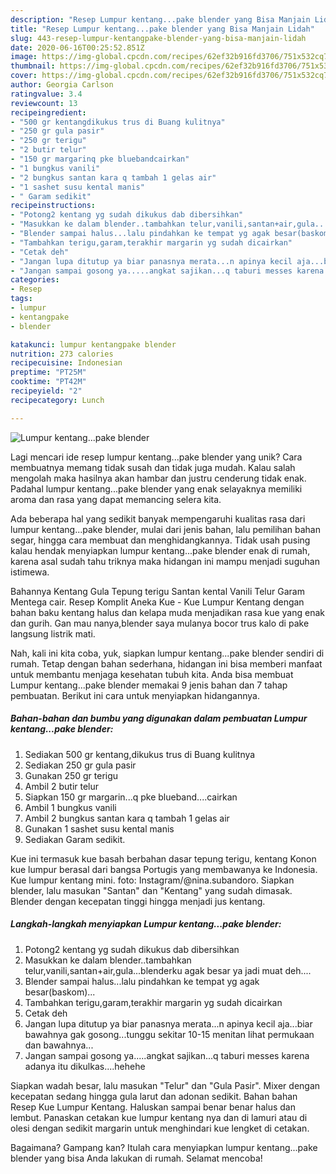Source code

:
 ```yaml
---
description: "Resep Lumpur kentang...pake blender yang Bisa Manjain Lidah"
title: "Resep Lumpur kentang...pake blender yang Bisa Manjain Lidah"
slug: 443-resep-lumpur-kentangpake-blender-yang-bisa-manjain-lidah
date: 2020-06-16T00:25:52.851Z
image: https://img-global.cpcdn.com/recipes/62ef32b916fd3706/751x532cq70/lumpur-kentangpake-blender-foto-resep-utama.jpg
thumbnail: https://img-global.cpcdn.com/recipes/62ef32b916fd3706/751x532cq70/lumpur-kentangpake-blender-foto-resep-utama.jpg
cover: https://img-global.cpcdn.com/recipes/62ef32b916fd3706/751x532cq70/lumpur-kentangpake-blender-foto-resep-utama.jpg
author: Georgia Carlson
ratingvalue: 3.4
reviewcount: 13
recipeingredient:
- "500 gr kentangdikukus trus di Buang kulitnya"
- "250 gr gula pasir"
- "250 gr terigu"
- "2 butir telur"
- "150 gr margarinq pke bluebandcairkan"
- "1 bungkus vanili"
- "2 bungkus santan kara q tambah 1 gelas air"
- "1 sashet susu kental manis"
- " Garam sedikit"
recipeinstructions:
- "Potong2 kentang yg sudah dikukus dab dibersihkan"
- "Masukkan ke dalam blender..tambahkan telur,vanili,santan+air,gula...blenderku agak besar ya jadi muat deh...."
- "Blender sampai halus...lalu pindahkan ke tempat yg agak besar(baskom)..."
- "Tambahkan terigu,garam,terakhir margarin yg sudah dicairkan"
- "Cetak deh"
- "Jangan lupa ditutup ya biar panasnya merata...n apinya kecil aja...biar bawahnya gak gosong...tunggu sekitar 10-15 menitan lihat permukaan dan bawahnya..."
- "Jangan sampai gosong ya.....angkat sajikan...q taburi messes karena adanya itu dikulkas....hehehe"
categories:
- Resep
tags:
- lumpur
- kentangpake
- blender

katakunci: lumpur kentangpake blender 
nutrition: 273 calories
recipecuisine: Indonesian
preptime: "PT25M"
cooktime: "PT42M"
recipeyield: "2"
recipecategory: Lunch

---
```



![Lumpur kentang...pake blender](https://img-global.cpcdn.com/recipes/62ef32b916fd3706/751x532cq70/lumpur-kentangpake-blender-foto-resep-utama.jpg)

Lagi mencari ide resep lumpur kentang...pake blender yang unik? Cara membuatnya memang tidak susah dan tidak juga mudah. Kalau salah mengolah maka hasilnya akan hambar dan justru cenderung tidak enak. Padahal lumpur kentang...pake blender yang enak selayaknya memiliki aroma dan rasa yang dapat memancing selera kita.

Ada beberapa hal yang sedikit banyak mempengaruhi kualitas rasa dari lumpur kentang...pake blender, mulai dari jenis bahan, lalu pemilihan bahan segar, hingga cara membuat dan menghidangkannya. Tidak usah pusing kalau hendak menyiapkan lumpur kentang...pake blender enak di rumah, karena asal sudah tahu triknya maka hidangan ini mampu menjadi suguhan istimewa.

Bahannya Kentang Gula Tepung terigu Santan kental Vanili Telur Garam Mentega cair. Resep Komplit Aneka Kue - Kue Lumpur Kentang dengan bahan baku kentang halus dan kelapa muda menjadikan rasa kue yang enak dan gurih. Gan mau nanya,blender saya mulanya bocor trus kalo di pake langsung listrik mati.


Nah, kali ini kita coba, yuk, siapkan lumpur kentang...pake blender sendiri di rumah. Tetap dengan bahan sederhana, hidangan ini bisa memberi manfaat untuk membantu menjaga kesehatan tubuh kita. Anda bisa membuat Lumpur kentang...pake blender memakai 9 jenis bahan dan 7 tahap pembuatan. Berikut ini cara untuk menyiapkan hidangannya.

<!--inarticleads1-->

##### Bahan-bahan dan bumbu yang digunakan dalam pembuatan Lumpur kentang...pake blender:

1. Sediakan 500 gr kentang,dikukus trus di Buang kulitnya
1. Sediakan 250 gr gula pasir
1. Gunakan 250 gr terigu
1. Ambil 2 butir telur
1. Siapkan 150 gr margarin...q pke blueband....cairkan
1. Ambil 1 bungkus vanili
1. Ambil 2 bungkus santan kara q tambah 1 gelas air
1. Gunakan 1 sashet susu kental manis
1. Sediakan  Garam sedikit.


Kue ini termasuk kue basah berbahan dasar tepung terigu, kentang Konon kue lumpur berasal dari bangsa Portugis yang membawanya ke Indonesia. Kue lumpur kentang mini. foto: Instagram/@nina.subandoro. Siapkan blender, lalu masukan &#34;Santan&#34; dan &#34;Kentang&#34; yang sudah dimasak. Blender dengan kecepatan tinggi hingga menjadi jus kentang. 

<!--inarticleads2-->

##### Langkah-langkah menyiapkan Lumpur kentang...pake blender:

1. Potong2 kentang yg sudah dikukus dab dibersihkan
1. Masukkan ke dalam blender..tambahkan telur,vanili,santan+air,gula...blenderku agak besar ya jadi muat deh....
1. Blender sampai halus...lalu pindahkan ke tempat yg agak besar(baskom)...
1. Tambahkan terigu,garam,terakhir margarin yg sudah dicairkan
1. Cetak deh
1. Jangan lupa ditutup ya biar panasnya merata...n apinya kecil aja...biar bawahnya gak gosong...tunggu sekitar 10-15 menitan lihat permukaan dan bawahnya...
1. Jangan sampai gosong ya.....angkat sajikan...q taburi messes karena adanya itu dikulkas....hehehe


Siapkan wadah besar, lalu masukan &#34;Telur&#34; dan &#34;Gula Pasir&#34;. Mixer dengan kecepatan sedang hingga gula larut dan adonan sedikit. Bahan bahan Resep Kue Lumpur Kentang. Haluskan sampai benar benar halus dan lembut. Panaskan cetakan kue lumpur kentang nya dan di lamuri atau di olesi dengan sedikit margarin untuk menghindari kue lengket di cetakan. 

Bagaimana? Gampang kan? Itulah cara menyiapkan lumpur kentang...pake blender yang bisa Anda lakukan di rumah. Selamat mencoba!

|---|

Return the data exactly. Do not carry over any images.

Reply:
Source code

:
 ```yaml
---
description: "Resep Lumpur kentang...pake blender yang Bisa Manjain Lidah"
title: "Resep Lumpur kentang...pake blender yang Bisa Manjain Lidah"
slug: 443-resep-lumpur-kentangpake-blender-yang-bisa-manjain-lidah
date: 2020-06-16T00:25:52.851Z
image: https://img-global.cpcdn.com/recipes/62ef32b916fd3706/751x532cq70/lumpur-kentangpake-blender-foto-resep-utama.jpg
thumbnail: https://img-global.cpcdn.com/recipes/62ef32b916fd3706/751x532cq70/lumpur-kentangpake-blender-foto-resep-utama.jpg
cover: https://img-global.cpcdn.com/recipes/62ef32b916fd3706/751x532cq70/lumpur-kentangpake-blender-foto-resep-utama.jpg
author: Georgia Carlson
ratingvalue: 3.4
reviewcount: 13
recipeingredient:
- "500 gr kentangdikukus trus di Buang kulitnya"
- "250 gr gula pasir"
- "250 gr terigu"
- "2 butir telur"
- "150 gr margarinq pke bluebandcairkan"
- "1 bungkus vanili"
- "2 bungkus santan kara q tambah 1 gelas air"
- "1 sashet susu kental manis"
- " Garam sedikit"
recipeinstructions:
- "Potong2 kentang yg sudah dikukus dab dibersihkan"
- "Masukkan ke dalam blender..tambahkan telur,vanili,santan+air,gula...blenderku agak besar ya jadi muat deh...."
- "Blender sampai halus...lalu pindahkan ke tempat yg agak besar(baskom)..."
- "Tambahkan terigu,garam,terakhir margarin yg sudah dicairkan"
- "Cetak deh"
- "Jangan lupa ditutup ya biar panasnya merata...n apinya kecil aja...biar bawahnya gak gosong...tunggu sekitar 10-15 menitan lihat permukaan dan bawahnya..."
- "Jangan sampai gosong ya.....angkat sajikan...q taburi messes karena adanya itu dikulkas....hehehe"
categories:
- Resep
tags:
- lumpur
- kentangpake
- blender

katakunci: lumpur kentangpake blender 
nutrition: 273 calories
recipecuisine: Indonesian
preptime: "PT25M"
cooktime: "PT42M"
recipeyield: "2"
recipecategory: Lunch

---
```



![Lumpur kentang...pake blender](https://img-global.cpcdn.com/recipes/62ef32b916fd3706/751x532cq70/lumpur-kentangpake-blender-foto-resep-utama.jpg)

Lagi mencari ide resep lumpur kentang...pake blender yang unik? Cara membuatnya memang tidak susah dan tidak juga mudah. Kalau salah mengolah maka hasilnya akan hambar dan justru cenderung tidak enak. Padahal lumpur kentang...pake blender yang enak selayaknya memiliki aroma dan rasa yang dapat memancing selera kita.

Ada beberapa hal yang sedikit banyak mempengaruhi kualitas rasa dari lumpur kentang...pake blender, mulai dari jenis bahan, lalu pemilihan bahan segar, hingga cara membuat dan menghidangkannya. Tidak usah pusing kalau hendak menyiapkan lumpur kentang...pake blender enak di rumah, karena asal sudah tahu triknya maka hidangan ini mampu menjadi suguhan istimewa.

Bahannya Kentang Gula Tepung terigu Santan kental Vanili Telur Garam Mentega cair. Resep Komplit Aneka Kue - Kue Lumpur Kentang dengan bahan baku kentang halus dan kelapa muda menjadikan rasa kue yang enak dan gurih. Gan mau nanya,blender saya mulanya bocor trus kalo di pake langsung listrik mati.


Nah, kali ini kita coba, yuk, siapkan lumpur kentang...pake blender sendiri di rumah. Tetap dengan bahan sederhana, hidangan ini bisa memberi manfaat untuk membantu menjaga kesehatan tubuh kita. Anda bisa membuat Lumpur kentang...pake blender memakai 9 jenis bahan dan 7 tahap pembuatan. Berikut ini cara untuk menyiapkan hidangannya.

<!--inarticleads1-->

##### Bahan-bahan dan bumbu yang digunakan dalam pembuatan Lumpur kentang...pake blender:

1. Sediakan 500 gr kentang,dikukus trus di Buang kulitnya
1. Sediakan 250 gr gula pasir
1. Gunakan 250 gr terigu
1. Ambil 2 butir telur
1. Siapkan 150 gr margarin...q pke blueband....cairkan
1. Ambil 1 bungkus vanili
1. Ambil 2 bungkus santan kara q tambah 1 gelas air
1. Gunakan 1 sashet susu kental manis
1. Sediakan  Garam sedikit.


Kue ini termasuk kue basah berbahan dasar tepung terigu, kentang Konon kue lumpur berasal dari bangsa Portugis yang membawanya ke Indonesia. Kue lumpur kentang mini. foto: Instagram/@nina.subandoro. Siapkan blender, lalu masukan &#34;Santan&#34; dan &#34;Kentang&#34; yang sudah dimasak. Blender dengan kecepatan tinggi hingga menjadi jus kentang. 

<!--inarticleads2-->

##### Langkah-langkah menyiapkan Lumpur kentang...pake blender:

1. Potong2 kentang yg sudah dikukus dab dibersihkan
1. Masukkan ke dalam blender..tambahkan telur,vanili,santan+air,gula...blenderku agak besar ya jadi muat deh....
1. Blender sampai halus...lalu pindahkan ke tempat yg agak besar(baskom)...
1. Tambahkan terigu,garam,terakhir margarin yg sudah dicairkan
1. Cetak deh
1. Jangan lupa ditutup ya biar panasnya merata...n apinya kecil aja...biar bawahnya gak gosong...tunggu sekitar 10-15 menitan lihat permukaan dan bawahnya...
1. Jangan sampai gosong ya.....angkat sajikan...q taburi messes karena adanya itu dikulkas....hehehe


Siapkan wadah besar, lalu masukan &#34;Telur&#34; dan &#34;Gula Pasir&#34;. Mixer dengan kecepatan sedang hingga gula larut dan adonan sedikit. Bahan bahan Resep Kue Lumpur Kentang. Haluskan sampai benar benar halus dan lembut. Panaskan cetakan kue lumpur kentang nya dan di lamuri atau di olesi dengan sedikit margarin untuk menghindari kue lengket di cetakan. 

Bagaimana? Gampang kan? Itulah cara menyiapkan lumpur kentang...pake blender yang bisa Anda lakukan di rumah. Selamat mencoba!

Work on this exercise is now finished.